2004 yılında Cambridge'den Profesör Tjord van Andel liderliğindeki bir bilimsel grup, geniş çaplı araştırmalar yaptı ve Neandertallerin ortadan kaybolmasının böyle bir resmini verdi. 70.000 yıl önce başladı küresel soğutma... Buzulların ilerlemesiyle hem Cro-Magnons hem de Neandertaller güney Avrupa'ya çekilmeye başladı. Arkeolojik buluntulara bakılırsa, bu dönemde eski insan türler arası geçişe teşebbüs etti, ancak bu tür yavrular mahkum edildi. Son Neandertal, 29.000 yaşında, Pireneler'de bulundu. Fiziksel veriler: boy - yaklaşık 180 cm, ağırlık - 100 kg'ın altında.

Soykırım

Başka bir versiyona göre, Neandertallerin ortadan kaybolmasının nedeni tarihteki ilk soykırım olabilir, örneğin Duke Üniversitesi'nden (ABD) antropolog Stephen Churchill'e bağlı.
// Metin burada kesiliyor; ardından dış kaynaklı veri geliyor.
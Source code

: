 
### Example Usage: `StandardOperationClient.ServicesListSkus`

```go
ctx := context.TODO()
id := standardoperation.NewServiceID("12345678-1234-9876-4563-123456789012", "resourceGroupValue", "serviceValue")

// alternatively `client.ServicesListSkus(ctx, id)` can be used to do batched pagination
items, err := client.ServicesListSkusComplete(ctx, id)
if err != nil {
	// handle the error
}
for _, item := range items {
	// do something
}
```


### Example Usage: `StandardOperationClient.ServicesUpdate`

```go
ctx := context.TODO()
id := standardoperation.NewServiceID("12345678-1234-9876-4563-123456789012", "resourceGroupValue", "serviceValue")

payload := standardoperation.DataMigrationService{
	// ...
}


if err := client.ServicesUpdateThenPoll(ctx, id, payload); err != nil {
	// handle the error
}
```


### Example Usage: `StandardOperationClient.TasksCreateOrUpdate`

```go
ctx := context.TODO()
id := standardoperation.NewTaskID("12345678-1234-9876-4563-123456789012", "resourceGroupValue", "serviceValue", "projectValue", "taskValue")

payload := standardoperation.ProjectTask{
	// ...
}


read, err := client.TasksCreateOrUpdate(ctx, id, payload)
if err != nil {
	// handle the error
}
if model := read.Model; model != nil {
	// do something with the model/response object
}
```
Soykırım, modern insanların ataları olan Cro-Magnons tarafından işlendi. Erken Homo Sapiens yaklaşık 40-50 bin yıl önce Avrupa'ya geldi ve 28-30 bin yıl sonra Neandertaller tamamen öldü. İki türün bu 20 bin yıllık bir arada yaşaması, Cro-Magnon'ların kazandığı yiyecek ve diğer kaynaklar için yoğun bir rekabet dönemiydi. Belki de belirleyici faktör, Cro-Magnon'ların silahları kullanma yeteneğiydi.
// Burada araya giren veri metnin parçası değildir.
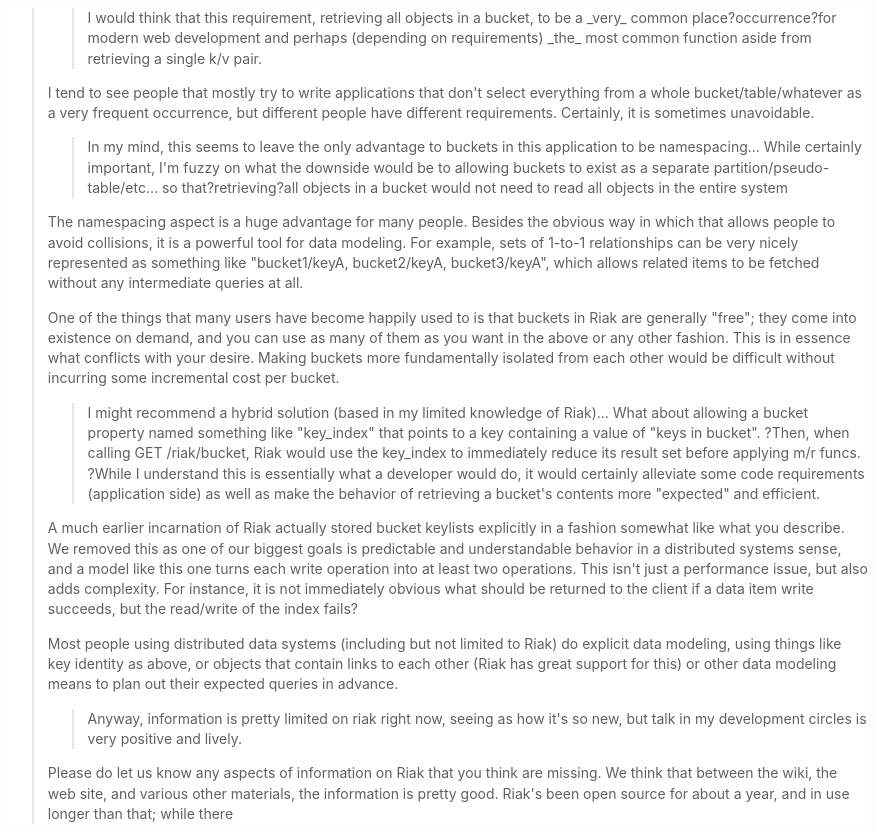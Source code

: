 >
>> I would think that this requirement,
>> retrieving all objects in a bucket, to be a \_very\_ common
>> place?occurrence?for modern web development and perhaps (depending on
>> requirements) \_the\_ most common function aside from retrieving a single k/v
>> pair.
>
> I tend to see people that mostly try to write applications that don't
> select everything from a whole bucket/table/whatever as a very
> frequent occurrence, but different people have different requirements.
> Certainly, it is sometimes unavoidable.
>
>> In my mind, this seems to leave the only advantage to buckets in this
>> application to be namespacing... While certainly important, I'm fuzzy on
>> what the downside would be to allowing buckets to exist as a separate
>> partition/pseudo-table/etc... so that?retrieving?all objects in a bucket
>> would not need to read all objects in the entire system
>
> The namespacing aspect is a huge advantage for many people. Besides
> the obvious way in which that allows people to avoid collisions, it is
> a powerful tool for data modeling. For example, sets of 1-to-1
> relationships can be very nicely represented as something like
> "bucket1/keyA, bucket2/keyA, bucket3/keyA", which allows related items
> to be fetched without any intermediate queries at all.
>
> One of the things that many users have become happily used to is that
> buckets in Riak are generally "free"; they come into existence on
> demand, and you can use as many of them as you want in the above or
> any other fashion. This is in essence what conflicts with your
> desire. Making buckets more fundamentally isolated from each other
> would be difficult without incurring some incremental cost per bucket.
>
>> I might recommend a hybrid
>> solution (based in my limited knowledge of Riak)... What about allowing a
>> bucket property named something like "key\_index" that points to a key
>> containing a value of "keys in bucket". ?Then, when calling GET
>> /riak/bucket, Riak would use the key\_index to immediately reduce its result
>> set before applying m/r funcs. ?While I understand this is essentially what
>> a developer would do, it would certainly alleviate some code requirements
>> (application side) as well as make the behavior of retrieving a bucket's
>> contents more "expected" and efficient.
>
> A much earlier incarnation of Riak actually stored bucket keylists
> explicitly in a fashion somewhat like what you describe. We removed
> this as one of our biggest goals is predictable and understandable
> behavior in a distributed systems sense, and a model like this one
> turns each write operation into at least two operations. This isn't
> just a performance issue, but also adds complexity. For instance, it
> is not immediately obvious what should be returned to the client if a
> data item write succeeds, but the read/write of the index fails?
>
> Most people using distributed data systems (including but not limited
> to Riak) do explicit data modeling, using things like key identity as
> above, or objects that contain links to each other (Riak has great
> support for this) or other data modeling means to plan out their
> expected queries in advance.
>
>> Anyway, information is pretty limited on riak right now, seeing as how it's
>> so new, but talk in my development circles is very positive and lively.
>
> Please do let us know any aspects of information on Riak that you
> think are missing. We think that between the wiki, the web site, and
> various other materials, the information is pretty good. Riak's been
> open source for about a year, and in use longer than that; while there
1856'da Neandertal Vadisi'ndeki (Almanya) bir mağarada gizemli bir iskelet keşfedildi. Neredeyse 2 yüzyıldır, bilim adamları bunun kim olduğunu tartışıyorlar - atamız mı yoksa sadece çıkmaz bir evrim dalı. Taş Devri'nin ana sırlarından biri, Neandertallerin ortadan kaybolmasının gizemidir. Neden 30 bin yıl önce Orta Paleolitik'in bu güçlü ustaları, Homo sapiens türünün temsilcilerine yer açarak Dünya'nın yüzünden kayboldu? Bazıları, antik türlerin yanı başımızda yaşadığına ve "Koca Ayak" hakkındaki hikayelerin Neandertallerle ilgili olduğuna inanıyor.

1848'de, inşaat çalışmaları sırasında Cebelitarık kalesinin topraklarında bir kafatası bulundu. İşçiler kafatasını garnizon subaylarından birine verdi ve o da bulguyu bilim adamlarına verdi, ancak buna fazla önem vermediler.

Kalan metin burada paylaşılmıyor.